I believe it is not about killing the research, but more of killing the public aspect of it. They want to be less open about future products/innovations and be more like Apple.
Edit: To make it clear - Not that anything is wrong with it. It's probably better for the company.
I completely agree with it being about killing the public aspect.
I'm wondering how this all /may/ fit into the long term view of patents for all parties mentioned here.
If an idea is born, and they have a good patent on it, there should be less to fear by having the idea out there in a public beta.
Perhaps they are all thinking patents might not work so well long term, or how patents work being tweaked due to public pressure about anti-competition.
(...and of course the dreadful waste of money revolving around patents, and especially enforcement.)
There is no way that they're going to kill off the research group at Google. I suspect that they're just going to be keeping a lot of their research out of the public eye, not letting us play with the toys that they've created.

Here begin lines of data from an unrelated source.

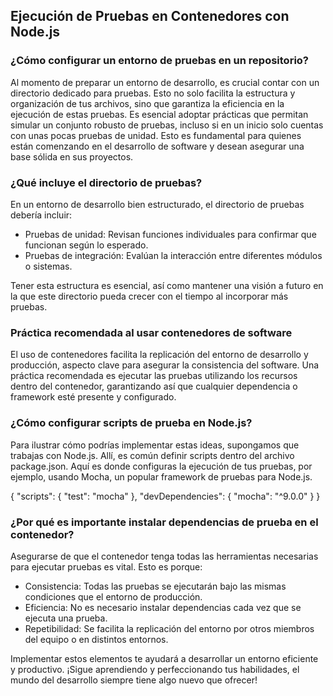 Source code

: <h2 align="left"> Ejecución de Pruebas en Contenedores con Node.js </h2>

<h3 align="left"> ¿Cómo configurar un entorno de pruebas en un repositorio? </h3>

<p align="left"> Al momento de preparar un entorno de desarrollo, es crucial contar con un directorio dedicado para pruebas. Esto no solo facilita la estructura y organización de tus archivos, sino que garantiza la eficiencia en la ejecución de estas pruebas. Es esencial adoptar prácticas que permitan simular un conjunto robusto de pruebas, incluso si en un inicio solo cuentas con unas pocas pruebas de unidad. Esto es fundamental para quienes están comenzando en el desarrollo de software y desean asegurar una base sólida en sus proyectos. </p>

<h3 align="left"> ¿Qué incluye el directorio de pruebas? </h3>

<p align="left"> En un entorno de desarrollo bien estructurado, el directorio de pruebas debería incluir:

* Pruebas de unidad: Revisan funciones individuales para confirmar que funcionan según lo esperado.
* Pruebas de integración: Evalúan la interacción entre diferentes módulos o sistemas.

Tener esta estructura es esencial, así como mantener una visión a futuro en la que este directorio pueda crecer con el tiempo al incorporar más pruebas. </p>

<h3 align="left"> Práctica recomendada al usar contenedores de software </h3>

<p align="left"> El uso de contenedores facilita la replicación del entorno de desarrollo y producción, aspecto clave para asegurar la consistencia del software. Una práctica recomendada es ejecutar las pruebas utilizando los recursos dentro del contenedor, garantizando así que cualquier dependencia o framework esté presente y configurado. </p>

<h3 align="left"> ¿Cómo configurar scripts de prueba en Node.js? </h3>

<p align="left"> Para ilustrar cómo podrías implementar estas ideas, supongamos que trabajas con Node.js. Allí, es común definir scripts dentro del archivo package.json. Aquí es donde configuras la ejecución de tus pruebas, por ejemplo, usando Mocha, un popular framework de pruebas para Node.js.

{
  "scripts": {
    "test": "mocha"
  },
  "devDependencies": {
    "mocha": "^9.0.0"
  }
}

</p>

<h3 align="left"> ¿Por qué es importante instalar dependencias de prueba en el contenedor? </h3>

<p align="left"> Asegurarse de que el contenedor tenga todas las herramientas necesarias para ejecutar pruebas es vital. Esto es porque:

* Consistencia: Todas las pruebas se ejecutarán bajo las mismas condiciones que el entorno de producción.
* Eficiencia: No es necesario instalar dependencias cada vez que se ejecuta una prueba.
* Repetibilidad: Se facilita la replicación del entorno por otros miembros del equipo o en distintos entornos.

Implementar estos elementos te ayudará a desarrollar un entorno eficiente y productivo. ¡Sigue aprendiendo y perfeccionando tus habilidades, el mundo del desarrollo siempre tiene algo nuevo que ofrecer!

</p>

Looks like some HN users have caught the butt-rage since nothing you said was false except maybe that Google would want to be like Apple.

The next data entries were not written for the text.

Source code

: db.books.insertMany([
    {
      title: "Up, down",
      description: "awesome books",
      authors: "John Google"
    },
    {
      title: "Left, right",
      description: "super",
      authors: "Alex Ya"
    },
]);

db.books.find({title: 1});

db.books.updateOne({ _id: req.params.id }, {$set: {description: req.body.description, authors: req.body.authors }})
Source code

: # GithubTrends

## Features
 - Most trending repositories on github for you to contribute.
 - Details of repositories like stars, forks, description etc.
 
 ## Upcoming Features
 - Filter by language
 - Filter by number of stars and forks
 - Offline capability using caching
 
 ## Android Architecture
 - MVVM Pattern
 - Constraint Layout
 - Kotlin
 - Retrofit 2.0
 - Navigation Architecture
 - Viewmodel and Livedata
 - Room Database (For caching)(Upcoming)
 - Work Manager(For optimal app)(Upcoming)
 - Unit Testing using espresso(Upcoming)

Edit: Uh oh, looks like it's spreading to me now. Here's something shiny to distract you: OS X Lion, iOS5, MacBook Air, App Store is better than Android.
That might be. Apple now has much more revenue than Google.
Though, just today I was thinking: 'Well, Google with their young nerdy founders might just not care as much about profit.'
I hope Google won't sacrifice geeky projects like autonomous cars for better quarterly numbers.
The serious money is in the data products, I believe. The Google cars work by localizing themselves in very high quality maps obtained by post-processing data obtained by cars that drove the route already at least twice. The maps are checked and corrected by humans, for example to decide where the center of each lane is, and where to look for traffic lights.
The software alone is of limited value without access to the database. The current database of a subset of California's roads is about 20GB. They'll need to freshen it frequently, but renting access to the database is what I think the business model is in the long term.
From a good-for-mankind perspective, probably. From Google's perspective I really don't think so. If they can perfect that technology they will have a great opportunity to be the only company in the world able to license the ability to automate the transportation of people and goods using existing vehicles and roadways. It would be a gold mine.
Well technically, they could open source and still have patents on it. That way they can be the only supplier of autonomous car software for car manufacturers and still allow people to play with the code.
I was just referring to the parent, that this step might indeed be an attempt to cut costs since the competition makes more profit. And if that is true than they might start cutting elsewhere, too.
Edit: To make it clear - Not that anything is wrong with it. It's probably better for the company.